### TASK INPUT
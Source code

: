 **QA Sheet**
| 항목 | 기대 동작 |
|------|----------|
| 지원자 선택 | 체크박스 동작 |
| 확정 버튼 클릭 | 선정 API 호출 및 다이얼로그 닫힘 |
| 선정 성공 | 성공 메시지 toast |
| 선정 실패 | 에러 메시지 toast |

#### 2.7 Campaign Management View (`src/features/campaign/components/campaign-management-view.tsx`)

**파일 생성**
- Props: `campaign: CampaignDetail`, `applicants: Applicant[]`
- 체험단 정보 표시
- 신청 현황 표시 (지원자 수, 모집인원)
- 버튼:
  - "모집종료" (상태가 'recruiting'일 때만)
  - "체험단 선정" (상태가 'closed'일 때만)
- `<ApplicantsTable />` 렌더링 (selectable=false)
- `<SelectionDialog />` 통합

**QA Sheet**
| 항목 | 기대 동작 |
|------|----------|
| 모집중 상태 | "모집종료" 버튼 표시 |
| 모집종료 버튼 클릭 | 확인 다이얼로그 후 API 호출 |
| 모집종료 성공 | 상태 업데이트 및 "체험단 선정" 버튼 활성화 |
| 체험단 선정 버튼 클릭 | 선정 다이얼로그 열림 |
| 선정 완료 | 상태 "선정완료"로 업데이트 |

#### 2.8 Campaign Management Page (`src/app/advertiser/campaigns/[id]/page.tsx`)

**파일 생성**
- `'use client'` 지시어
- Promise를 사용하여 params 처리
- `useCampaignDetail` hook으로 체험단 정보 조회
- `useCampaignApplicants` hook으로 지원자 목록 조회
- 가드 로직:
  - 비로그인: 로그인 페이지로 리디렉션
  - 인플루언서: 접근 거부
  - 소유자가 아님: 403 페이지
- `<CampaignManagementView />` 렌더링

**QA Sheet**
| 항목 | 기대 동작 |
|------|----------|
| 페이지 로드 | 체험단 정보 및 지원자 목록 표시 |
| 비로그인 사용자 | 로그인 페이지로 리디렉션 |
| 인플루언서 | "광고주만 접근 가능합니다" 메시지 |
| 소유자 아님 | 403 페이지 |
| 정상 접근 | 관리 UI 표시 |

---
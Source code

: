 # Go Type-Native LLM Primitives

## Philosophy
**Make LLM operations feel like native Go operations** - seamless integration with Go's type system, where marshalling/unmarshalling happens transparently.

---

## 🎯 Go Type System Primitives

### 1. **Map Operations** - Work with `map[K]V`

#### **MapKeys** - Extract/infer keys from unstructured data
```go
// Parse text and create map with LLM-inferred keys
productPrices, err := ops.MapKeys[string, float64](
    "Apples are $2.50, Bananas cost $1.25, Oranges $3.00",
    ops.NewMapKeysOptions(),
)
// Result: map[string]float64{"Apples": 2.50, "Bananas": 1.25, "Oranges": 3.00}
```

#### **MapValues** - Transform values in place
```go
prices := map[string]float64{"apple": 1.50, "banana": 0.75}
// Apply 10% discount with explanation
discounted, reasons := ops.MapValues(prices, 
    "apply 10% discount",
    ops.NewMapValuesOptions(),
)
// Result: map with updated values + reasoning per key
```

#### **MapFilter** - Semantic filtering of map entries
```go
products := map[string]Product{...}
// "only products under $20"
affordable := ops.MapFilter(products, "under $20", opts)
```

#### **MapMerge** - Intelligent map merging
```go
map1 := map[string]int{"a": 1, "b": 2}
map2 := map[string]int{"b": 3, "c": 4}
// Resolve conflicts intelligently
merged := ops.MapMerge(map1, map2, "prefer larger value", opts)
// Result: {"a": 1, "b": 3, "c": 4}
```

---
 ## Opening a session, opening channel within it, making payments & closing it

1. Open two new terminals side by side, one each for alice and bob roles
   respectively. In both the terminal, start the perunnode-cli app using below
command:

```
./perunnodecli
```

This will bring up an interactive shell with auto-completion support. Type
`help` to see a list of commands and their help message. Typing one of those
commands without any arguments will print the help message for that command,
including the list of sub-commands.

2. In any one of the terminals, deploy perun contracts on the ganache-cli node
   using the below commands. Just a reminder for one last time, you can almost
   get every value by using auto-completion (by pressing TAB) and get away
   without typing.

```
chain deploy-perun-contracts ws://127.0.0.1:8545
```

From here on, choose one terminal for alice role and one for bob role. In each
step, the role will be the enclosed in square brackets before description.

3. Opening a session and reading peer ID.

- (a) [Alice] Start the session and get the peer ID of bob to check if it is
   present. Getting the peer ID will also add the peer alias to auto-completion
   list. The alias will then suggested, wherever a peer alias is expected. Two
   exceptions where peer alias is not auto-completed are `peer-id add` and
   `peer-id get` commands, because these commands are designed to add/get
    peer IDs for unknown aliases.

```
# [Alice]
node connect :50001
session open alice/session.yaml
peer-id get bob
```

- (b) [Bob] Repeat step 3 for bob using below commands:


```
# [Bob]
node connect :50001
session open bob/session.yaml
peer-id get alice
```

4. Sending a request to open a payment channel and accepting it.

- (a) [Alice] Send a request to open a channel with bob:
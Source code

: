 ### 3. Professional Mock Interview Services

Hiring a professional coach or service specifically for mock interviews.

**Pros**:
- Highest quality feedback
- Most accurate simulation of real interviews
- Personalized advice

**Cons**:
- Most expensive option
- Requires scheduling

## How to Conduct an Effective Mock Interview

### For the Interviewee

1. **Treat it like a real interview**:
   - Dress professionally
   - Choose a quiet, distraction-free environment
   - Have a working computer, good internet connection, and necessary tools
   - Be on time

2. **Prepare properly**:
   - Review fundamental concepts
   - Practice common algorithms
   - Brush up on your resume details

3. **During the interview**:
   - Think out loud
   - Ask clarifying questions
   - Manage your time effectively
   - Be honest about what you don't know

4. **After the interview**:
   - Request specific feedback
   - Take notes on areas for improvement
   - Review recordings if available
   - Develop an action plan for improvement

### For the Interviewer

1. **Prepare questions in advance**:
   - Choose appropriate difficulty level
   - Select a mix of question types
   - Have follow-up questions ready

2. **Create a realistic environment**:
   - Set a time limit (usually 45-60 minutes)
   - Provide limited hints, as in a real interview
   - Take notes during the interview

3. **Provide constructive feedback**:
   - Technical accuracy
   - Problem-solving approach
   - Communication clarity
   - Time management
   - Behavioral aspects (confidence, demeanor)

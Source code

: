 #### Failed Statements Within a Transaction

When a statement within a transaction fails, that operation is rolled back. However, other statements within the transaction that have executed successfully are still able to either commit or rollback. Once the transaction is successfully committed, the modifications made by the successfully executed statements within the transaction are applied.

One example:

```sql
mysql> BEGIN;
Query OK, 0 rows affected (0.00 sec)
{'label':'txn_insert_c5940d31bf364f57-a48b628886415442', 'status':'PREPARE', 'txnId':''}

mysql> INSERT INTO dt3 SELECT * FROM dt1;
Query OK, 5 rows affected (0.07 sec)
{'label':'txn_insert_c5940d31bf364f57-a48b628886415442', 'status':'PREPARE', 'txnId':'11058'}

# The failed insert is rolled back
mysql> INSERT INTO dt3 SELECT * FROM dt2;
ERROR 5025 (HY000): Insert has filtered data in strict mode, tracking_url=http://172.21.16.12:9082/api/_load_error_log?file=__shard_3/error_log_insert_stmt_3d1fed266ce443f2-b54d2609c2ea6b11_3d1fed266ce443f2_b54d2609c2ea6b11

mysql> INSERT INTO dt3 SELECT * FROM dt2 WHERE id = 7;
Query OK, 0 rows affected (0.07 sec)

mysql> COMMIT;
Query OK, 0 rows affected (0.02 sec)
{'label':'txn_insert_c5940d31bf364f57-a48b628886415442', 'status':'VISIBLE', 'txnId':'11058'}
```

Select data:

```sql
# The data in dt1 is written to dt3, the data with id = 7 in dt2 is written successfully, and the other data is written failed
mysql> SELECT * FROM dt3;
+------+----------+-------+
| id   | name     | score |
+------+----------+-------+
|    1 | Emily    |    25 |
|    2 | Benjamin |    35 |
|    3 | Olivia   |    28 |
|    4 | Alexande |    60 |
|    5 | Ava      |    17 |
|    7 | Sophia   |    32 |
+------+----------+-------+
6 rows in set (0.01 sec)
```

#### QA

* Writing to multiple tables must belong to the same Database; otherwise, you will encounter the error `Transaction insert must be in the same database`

### PROBLEM TO WORK ON
An exact copy of the lines above, from the one containing "모집종료 성공 | 상태" down to the one containing "## Philosophy" and including both, is the whole answer; retype it and nothing else.

### ANSWER SPACE
| 모집종료 성공 | 상태 업데이트 및 "체험단 선정" 버튼 활성화 |
| 체험단 선정 버튼 클릭 | 선정 다이얼로그 열림 |
| 선정 완료 | 상태 "선정완료"로 업데이트 |

#### 2.8 Campaign Management Page (`src/app/advertiser/campaigns/[id]/page.tsx`)

**파일 생성**
- `'use client'` 지시어
- Promise를 사용하여 params 처리
- `useCampaignDetail` hook으로 체험단 정보 조회
- `useCampaignApplicants` hook으로 지원자 목록 조회
- 가드 로직:
  - 비로그인: 로그인 페이지로 리디렉션
  - 인플루언서: 접근 거부
  - 소유자가 아님: 403 페이지
- `<CampaignManagementView />` 렌더링

**QA Sheet**
| 항목 | 기대 동작 |
|------|----------|
| 페이지 로드 | 체험단 정보 및 지원자 목록 표시 |
| 비로그인 사용자 | 로그인 페이지로 리디렉션 |
| 인플루언서 | "광고주만 접근 가능합니다" 메시지 |
| 소유자 아님 | 403 페이지 |
| 정상 접근 | 관리 UI 표시 |

---
Source code

: # Go Type-Native LLM Primitives

## Philosophy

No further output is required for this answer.